START RECORDS TO PROCESS

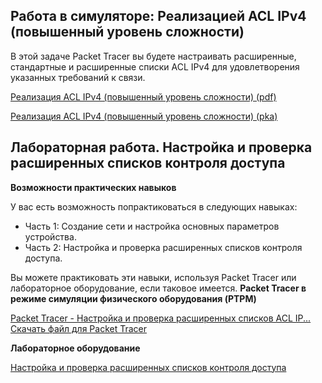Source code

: 

<!-- 5.5.1 -->
## Работа в симуляторе: Реализацией ACL IPv4 (повышенный уровень сложности)
В этой задаче Packet Tracer вы будете настраивать расширенные, стандартные и расширенные списки ACL IPv4 для удовлетворения указанных требований к связи.

[Реализация ACL IPv4 (повышенный уровень сложности) (pdf)](./assets/5.5.1-packet-tracer---ipv4-acl-implementation-challenge_ru-RU.pdf)

[Реализация ACL IPv4 (повышенный уровень сложности) (pka)](./assets/5.5.1-packet-tracer---ipv4-acl-implementation-challenge_ru-RU.pka)

<!-- 5.5.2 -->
## Лабораторная работа. Настройка и проверка расширенных списков контроля доступа

**Возможности практических навыков**

У вас есть возможность попрактиковаться в следующих навыках:

* Часть 1: Создание сети и настройка основных параметров устройства.
* Часть 2: Настройка и проверка расширенных списков контроля доступа.

Вы можете практиковать эти навыки, используя Packet Tracer или лабораторное оборудование, если таковое имеется.
**Packet Tracer в режиме симуляции физического оборудования (PTPM)**
    
[Packet Tracer - Настройка и проверка расширенных списков ACL IP...](./assets/5.5.2-packet-tracer---configure-and-verify-extended-ipv4-acls---physical-mode_ru-RU.pdf)   
[Скачать файл для Packet Tracer](./assets/5.5.2-packet-tracer---configure-and-verify-extended-ipv4-acls---physical-mode_ru-RU.pka)

**Лабораторное оборудование**

[Настройка и проверка расширенных списков контроля доступа](./assets/5.5.2-lab---configure-and-verify-extended-ipv4-acls_ru-RU.pdf)  



<!-- 5.5.4  Контрольная работа по модулю NAT для IPv4 Тут  квиз 5.5.4 -->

END RECORDS TO PROCESS

Exactly reproduce the lines of the entries above, from the one containing "## Лабораторная работа." to the very last, and no others.

## Лабораторная работа. Настройка и проверка расширенных списков контроля доступа

**Возможности практических навыков**

У вас есть возможность попрактиковаться в следующих навыках:

* Часть 1: Создание сети и настройка основных параметров устройства.
* Часть 2: Настройка и проверка расширенных списков контроля доступа.

Вы можете практиковать эти навыки, используя Packet Tracer или лабораторное оборудование, если таковое имеется.
**Packet Tracer в режиме симуляции физического оборудования (PTPM)**
    
[Packet Tracer - Настройка и проверка расширенных списков ACL IP...](./assets/5.5.2-packet-tracer---configure-and-verify-extended-ipv4-acls---physical-mode_ru-RU.pdf)   
[Скачать файл для Packet Tracer](./assets/5.5.2-packet-tracer---configure-and-verify-extended-ipv4-acls---physical-mode_ru-RU.pka)

**Лабораторное оборудование**

[Настройка и проверка расширенных списков контроля доступа](./assets/5.5.2-lab---configure-and-verify-extended-ipv4-acls_ru-RU.pdf)  



<!-- 5.5.4  Контрольная работа по модулю NAT для IPv4 Тут  квиз 5.5.4 -->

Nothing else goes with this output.